◆ **ASSIGNMENT**: What you hand back must match the records word for word, with no pictures.

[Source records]
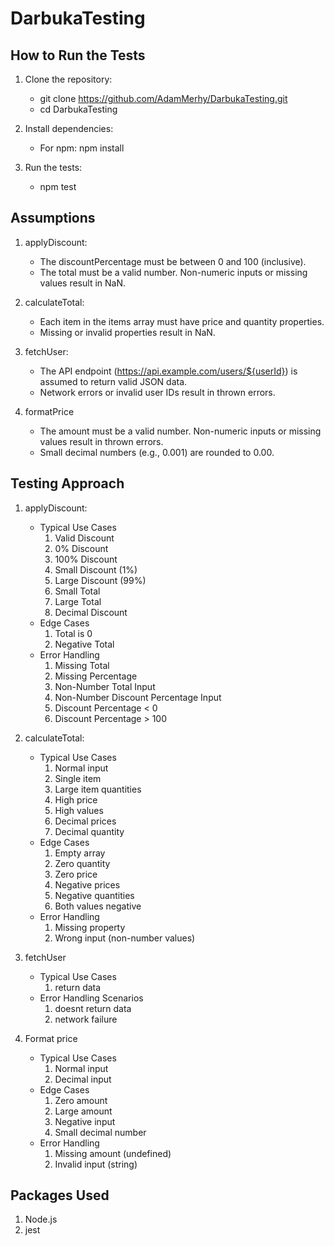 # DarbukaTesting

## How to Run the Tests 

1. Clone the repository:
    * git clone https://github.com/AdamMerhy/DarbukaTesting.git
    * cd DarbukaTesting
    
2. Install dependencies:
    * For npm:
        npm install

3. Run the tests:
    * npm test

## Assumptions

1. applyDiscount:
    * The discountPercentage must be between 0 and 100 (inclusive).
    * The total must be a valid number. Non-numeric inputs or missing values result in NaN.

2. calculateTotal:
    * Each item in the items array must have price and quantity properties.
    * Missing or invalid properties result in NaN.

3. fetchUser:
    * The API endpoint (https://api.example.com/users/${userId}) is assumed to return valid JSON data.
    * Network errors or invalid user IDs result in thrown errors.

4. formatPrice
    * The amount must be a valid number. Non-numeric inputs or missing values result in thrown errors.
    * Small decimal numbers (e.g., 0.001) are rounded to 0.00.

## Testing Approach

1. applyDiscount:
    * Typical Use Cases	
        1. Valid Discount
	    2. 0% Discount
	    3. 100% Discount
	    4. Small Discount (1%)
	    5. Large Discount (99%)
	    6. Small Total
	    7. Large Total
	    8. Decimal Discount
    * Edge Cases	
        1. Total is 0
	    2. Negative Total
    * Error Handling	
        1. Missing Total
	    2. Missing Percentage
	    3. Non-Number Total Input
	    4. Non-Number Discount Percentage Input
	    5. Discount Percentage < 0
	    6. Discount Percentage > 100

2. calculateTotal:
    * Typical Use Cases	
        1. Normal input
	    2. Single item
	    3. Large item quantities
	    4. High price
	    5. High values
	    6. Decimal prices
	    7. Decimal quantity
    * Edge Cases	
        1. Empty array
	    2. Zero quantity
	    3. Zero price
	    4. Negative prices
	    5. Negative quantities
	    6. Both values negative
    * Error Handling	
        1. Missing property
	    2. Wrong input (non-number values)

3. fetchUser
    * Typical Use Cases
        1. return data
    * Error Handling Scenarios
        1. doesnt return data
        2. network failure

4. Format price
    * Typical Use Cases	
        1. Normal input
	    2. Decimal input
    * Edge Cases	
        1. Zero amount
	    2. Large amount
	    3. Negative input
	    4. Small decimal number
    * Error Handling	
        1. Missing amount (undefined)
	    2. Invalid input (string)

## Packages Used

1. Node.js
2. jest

◆ **TASK ANSWER**:
 # DarbukaTesting

## How to Run the Tests 

1. Clone the repository:
    * git clone https://github.com/AdamMerhy/DarbukaTesting.git
    * cd DarbukaTesting
    
2. Install dependencies:
    * For npm:
        npm install

3. Run the tests:
    * npm test

## Assumptions

1. applyDiscount:
    * The discountPercentage must be between 0 and 100 (inclusive).
    * The total must be a valid number. Non-numeric inputs or missing values result in NaN.

2. calculateTotal:
    * Each item in the items array must have price and quantity properties.
    * Missing or invalid properties result in NaN.

3. fetchUser:
    * The API endpoint (https://api.example.com/users/${userId}) is assumed to return valid JSON data.
    * Network errors or invalid user IDs result in thrown errors.

4. formatPrice
    * The amount must be a valid number. Non-numeric inputs or missing values result in thrown errors.
    * Small decimal numbers (e.g., 0.001) are rounded to 0.00.

## Testing Approach

1. applyDiscount:
    * Typical Use Cases	
        1. Valid Discount
	    2. 0% Discount
	    3. 100% Discount
	    4. Small Discount (1%)
	    5. Large Discount (99%)
	    6. Small Total
	    7. Large Total
	    8. Decimal Discount
    * Edge Cases	
        1. Total is 0
	    2. Negative Total
    * Error Handling	
        1. Missing Total
	    2. Missing Percentage
	    3. Non-Number Total Input
	    4. Non-Number Discount Percentage Input
	    5. Discount Percentage < 0
	    6. Discount Percentage > 100

2. calculateTotal:
    * Typical Use Cases	
        1. Normal input
	    2. Single item
	    3. Large item quantities
	    4. High price
	    5. High values
	    6. Decimal prices
	    7. Decimal quantity
    * Edge Cases	
        1. Empty array
	    2. Zero quantity
	    3. Zero price
	    4. Negative prices
	    5. Negative quantities
	    6. Both values negative
    * Error Handling	
        1. Missing property
	    2. Wrong input (non-number values)

3. fetchUser
    * Typical Use Cases
        1. return data
    * Error Handling Scenarios
        1. doesnt return data
        2. network failure

4. Format price
    * Typical Use Cases	
        1. Normal input
	    2. Decimal input
    * Edge Cases	
        1. Zero amount
	    2. Large amount
	    3. Negative input
	    4. Small decimal number
    * Error Handling	
        1. Missing amount (undefined)
	    2. Invalid input (string)

## Packages Used

1. Node.js
2. jest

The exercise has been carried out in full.